[Saved entries]
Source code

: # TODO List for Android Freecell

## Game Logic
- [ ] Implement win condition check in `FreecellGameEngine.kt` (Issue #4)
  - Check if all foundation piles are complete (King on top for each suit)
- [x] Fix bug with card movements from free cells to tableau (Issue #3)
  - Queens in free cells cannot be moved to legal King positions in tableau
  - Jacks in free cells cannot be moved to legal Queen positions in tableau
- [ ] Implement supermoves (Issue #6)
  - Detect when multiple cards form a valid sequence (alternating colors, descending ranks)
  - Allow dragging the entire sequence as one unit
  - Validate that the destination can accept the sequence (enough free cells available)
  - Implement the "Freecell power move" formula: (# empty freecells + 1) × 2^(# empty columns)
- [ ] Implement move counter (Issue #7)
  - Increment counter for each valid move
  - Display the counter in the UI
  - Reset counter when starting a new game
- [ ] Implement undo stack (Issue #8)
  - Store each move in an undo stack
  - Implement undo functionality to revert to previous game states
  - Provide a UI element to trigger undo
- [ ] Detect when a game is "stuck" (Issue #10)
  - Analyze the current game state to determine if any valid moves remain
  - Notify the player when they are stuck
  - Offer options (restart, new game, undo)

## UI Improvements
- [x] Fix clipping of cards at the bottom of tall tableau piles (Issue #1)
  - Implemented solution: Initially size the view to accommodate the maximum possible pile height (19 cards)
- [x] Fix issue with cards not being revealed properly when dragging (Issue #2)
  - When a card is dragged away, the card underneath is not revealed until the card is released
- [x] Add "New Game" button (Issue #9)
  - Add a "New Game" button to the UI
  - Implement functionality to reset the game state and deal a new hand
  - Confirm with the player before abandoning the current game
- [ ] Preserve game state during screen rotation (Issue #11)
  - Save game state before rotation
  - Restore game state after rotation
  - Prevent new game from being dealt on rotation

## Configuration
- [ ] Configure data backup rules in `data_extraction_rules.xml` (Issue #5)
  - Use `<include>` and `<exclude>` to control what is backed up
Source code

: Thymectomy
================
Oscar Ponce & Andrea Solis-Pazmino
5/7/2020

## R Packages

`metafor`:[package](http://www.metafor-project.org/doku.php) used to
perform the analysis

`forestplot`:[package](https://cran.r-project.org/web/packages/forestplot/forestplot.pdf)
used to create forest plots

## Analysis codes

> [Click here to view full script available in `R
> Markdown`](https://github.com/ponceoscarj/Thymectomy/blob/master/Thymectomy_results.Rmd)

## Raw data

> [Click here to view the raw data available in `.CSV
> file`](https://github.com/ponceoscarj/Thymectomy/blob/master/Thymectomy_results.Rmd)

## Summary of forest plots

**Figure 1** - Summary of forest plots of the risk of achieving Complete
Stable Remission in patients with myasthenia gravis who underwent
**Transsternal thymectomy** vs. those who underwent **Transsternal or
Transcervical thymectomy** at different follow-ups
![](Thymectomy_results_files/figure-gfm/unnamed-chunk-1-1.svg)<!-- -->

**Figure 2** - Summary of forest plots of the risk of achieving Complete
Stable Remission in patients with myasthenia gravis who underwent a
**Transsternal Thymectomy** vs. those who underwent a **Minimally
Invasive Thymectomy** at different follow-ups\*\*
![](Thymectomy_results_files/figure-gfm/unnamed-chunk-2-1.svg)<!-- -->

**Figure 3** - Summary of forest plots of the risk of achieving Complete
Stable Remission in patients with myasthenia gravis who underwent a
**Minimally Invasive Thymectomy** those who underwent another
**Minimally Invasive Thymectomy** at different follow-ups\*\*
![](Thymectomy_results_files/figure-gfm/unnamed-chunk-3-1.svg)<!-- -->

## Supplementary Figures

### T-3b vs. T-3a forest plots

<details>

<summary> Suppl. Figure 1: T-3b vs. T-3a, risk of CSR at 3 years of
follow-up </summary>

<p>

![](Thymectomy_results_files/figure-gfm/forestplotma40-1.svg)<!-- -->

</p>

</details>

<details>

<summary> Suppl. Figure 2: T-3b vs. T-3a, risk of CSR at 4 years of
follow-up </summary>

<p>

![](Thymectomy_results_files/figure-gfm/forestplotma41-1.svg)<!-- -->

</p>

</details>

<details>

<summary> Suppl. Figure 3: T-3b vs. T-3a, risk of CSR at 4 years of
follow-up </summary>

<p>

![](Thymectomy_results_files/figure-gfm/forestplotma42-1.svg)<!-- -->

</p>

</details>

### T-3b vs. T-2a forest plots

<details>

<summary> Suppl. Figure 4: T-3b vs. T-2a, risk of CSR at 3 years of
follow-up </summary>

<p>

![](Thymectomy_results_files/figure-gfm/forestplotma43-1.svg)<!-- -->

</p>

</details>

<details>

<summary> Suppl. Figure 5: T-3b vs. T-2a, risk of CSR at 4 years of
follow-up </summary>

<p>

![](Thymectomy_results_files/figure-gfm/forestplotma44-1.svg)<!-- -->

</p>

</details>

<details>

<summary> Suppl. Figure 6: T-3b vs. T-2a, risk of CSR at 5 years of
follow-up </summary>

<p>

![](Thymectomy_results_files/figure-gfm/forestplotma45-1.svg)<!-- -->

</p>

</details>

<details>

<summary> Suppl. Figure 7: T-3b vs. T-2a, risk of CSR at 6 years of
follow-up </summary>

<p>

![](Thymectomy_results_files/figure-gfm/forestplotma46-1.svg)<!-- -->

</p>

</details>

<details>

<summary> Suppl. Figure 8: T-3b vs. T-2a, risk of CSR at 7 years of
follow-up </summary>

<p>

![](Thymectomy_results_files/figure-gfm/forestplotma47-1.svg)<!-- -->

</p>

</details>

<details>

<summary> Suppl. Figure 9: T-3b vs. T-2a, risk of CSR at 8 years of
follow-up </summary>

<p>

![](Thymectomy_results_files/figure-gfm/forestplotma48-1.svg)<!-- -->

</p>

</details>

● Work required:
An exact copy of every record is required.

● Response to this exercise:
Source code

: # TODO List for Android Freecell

## Game Logic
- [ ] Implement win condition check in `FreecellGameEngine.kt` (Issue #4)
  - Check if all foundation piles are complete (King on top for each suit)
- [x] Fix bug with card movements from free cells to tableau (Issue #3)
  - Queens in free cells cannot be moved to legal King positions in tableau
  - Jacks in free cells cannot be moved to legal Queen positions in tableau
- [ ] Implement supermoves (Issue #6)
  - Detect when multiple cards form a valid sequence (alternating colors, descending ranks)
  - Allow dragging the entire sequence as one unit
  - Validate that the destination can accept the sequence (enough free cells available)
  - Implement the "Freecell power move" formula: (# empty freecells + 1) × 2^(# empty columns)
- [ ] Implement move counter (Issue #7)
  - Increment counter for each valid move
  - Display the counter in the UI
  - Reset counter when starting a new game
- [ ] Implement undo stack (Issue #8)
  - Store each move in an undo stack
  - Implement undo functionality to revert to previous game states
  - Provide a UI element to trigger undo
- [ ] Detect when a game is "stuck" (Issue #10)
  - Analyze the current game state to determine if any valid moves remain
  - Notify the player when they are stuck
  - Offer options (restart, new game, undo)

## UI Improvements
- [x] Fix clipping of cards at the bottom of tall tableau piles (Issue #1)
  - Implemented solution: Initially size the view to accommodate the maximum possible pile height (19 cards)
- [x] Fix issue with cards not being revealed properly when dragging (Issue #2)
  - When a card is dragged away, the card underneath is not revealed until the card is released
- [x] Add "New Game" button (Issue #9)
  - Add a "New Game" button to the UI
  - Implement functionality to reset the game state and deal a new hand
  - Confirm with the player before abandoning the current game
- [ ] Preserve game state during screen rotation (Issue #11)
  - Save game state before rotation
  - Restore game state after rotation
  - Prevent new game from being dealt on rotation

## Configuration
- [ ] Configure data backup rules in `data_extraction_rules.xml` (Issue #5)
  - Use `<include>` and `<exclude>` to control what is backed up
Source code

: Thymectomy
================
Oscar Ponce & Andrea Solis-Pazmino
5/7/2020

## R Packages

`metafor`:[package](http://www.metafor-project.org/doku.php) used to
perform the analysis

`forestplot`:[package](https://cran.r-project.org/web/packages/forestplot/forestplot.pdf)
used to create forest plots

## Analysis codes

> [Click here to view full script available in `R
> Markdown`](https://github.com/ponceoscarj/Thymectomy/blob/master/Thymectomy_results.Rmd)

## Raw data

> [Click here to view the raw data available in `.CSV
> file`](https://github.com/ponceoscarj/Thymectomy/blob/master/Thymectomy_results.Rmd)

## Summary of forest plots

**Figure 1** - Summary of forest plots of the risk of achieving Complete
Stable Remission in patients with myasthenia gravis who underwent
**Transsternal thymectomy** vs. those who underwent **Transsternal or
Transcervical thymectomy** at different follow-ups
![](Thymectomy_results_files/figure-gfm/unnamed-chunk-1-1.svg)<!-- -->

**Figure 2** - Summary of forest plots of the risk of achieving Complete
Stable Remission in patients with myasthenia gravis who underwent a
**Transsternal Thymectomy** vs. those who underwent a **Minimally
Invasive Thymectomy** at different follow-ups\*\*
![](Thymectomy_results_files/figure-gfm/unnamed-chunk-2-1.svg)<!-- -->

**Figure 3** - Summary of forest plots of the risk of achieving Complete
Stable Remission in patients with myasthenia gravis who underwent a
**Minimally Invasive Thymectomy** those who underwent another
**Minimally Invasive Thymectomy** at different follow-ups\*\*
![](Thymectomy_results_files/figure-gfm/unnamed-chunk-3-1.svg)<!-- -->

## Supplementary Figures

### T-3b vs. T-3a forest plots

<details>

<summary> Suppl. Figure 1: T-3b vs. T-3a, risk of CSR at 3 years of
follow-up </summary>

<p>

![](Thymectomy_results_files/figure-gfm/forestplotma40-1.svg)<!-- -->

</p>

</details>

<details>

<summary> Suppl. Figure 2: T-3b vs. T-3a, risk of CSR at 4 years of
follow-up </summary>

<p>

![](Thymectomy_results_files/figure-gfm/forestplotma41-1.svg)<!-- -->

</p>

</details>

<details>

<summary> Suppl. Figure 3: T-3b vs. T-3a, risk of CSR at 4 years of
follow-up </summary>

<p>

![](Thymectomy_results_files/figure-gfm/forestplotma42-1.svg)<!-- -->

</p>

</details>

### T-3b vs. T-2a forest plots

<details>

<summary> Suppl. Figure 4: T-3b vs. T-2a, risk of CSR at 3 years of
follow-up </summary>

<p>

![](Thymectomy_results_files/figure-gfm/forestplotma43-1.svg)<!-- -->

</p>

</details>

<details>

<summary> Suppl. Figure 5: T-3b vs. T-2a, risk of CSR at 4 years of
follow-up </summary>

<p>

![](Thymectomy_results_files/figure-gfm/forestplotma44-1.svg)<!-- -->

</p>

</details>

<details>

<summary> Suppl. Figure 6: T-3b vs. T-2a, risk of CSR at 5 years of
follow-up </summary>

<p>

![](Thymectomy_results_files/figure-gfm/forestplotma45-1.svg)<!-- -->

</p>

</details>

<details>

<summary> Suppl. Figure 7: T-3b vs. T-2a, risk of CSR at 6 years of
follow-up </summary>

<p>

![](Thymectomy_results_files/figure-gfm/forestplotma46-1.svg)<!-- -->

</p>

</details>

<details>

<summary> Suppl. Figure 8: T-3b vs. T-2a, risk of CSR at 7 years of
follow-up </summary>

<p>

![](Thymectomy_results_files/figure-gfm/forestplotma47-1.svg)<!-- -->

</p>

</details>

<details>

<summary> Suppl. Figure 9: T-3b vs. T-2a, risk of CSR at 8 years of
follow-up </summary>

<p>

![](Thymectomy_results_files/figure-gfm/forestplotma48-1.svg)<!-- -->

</p>

</details>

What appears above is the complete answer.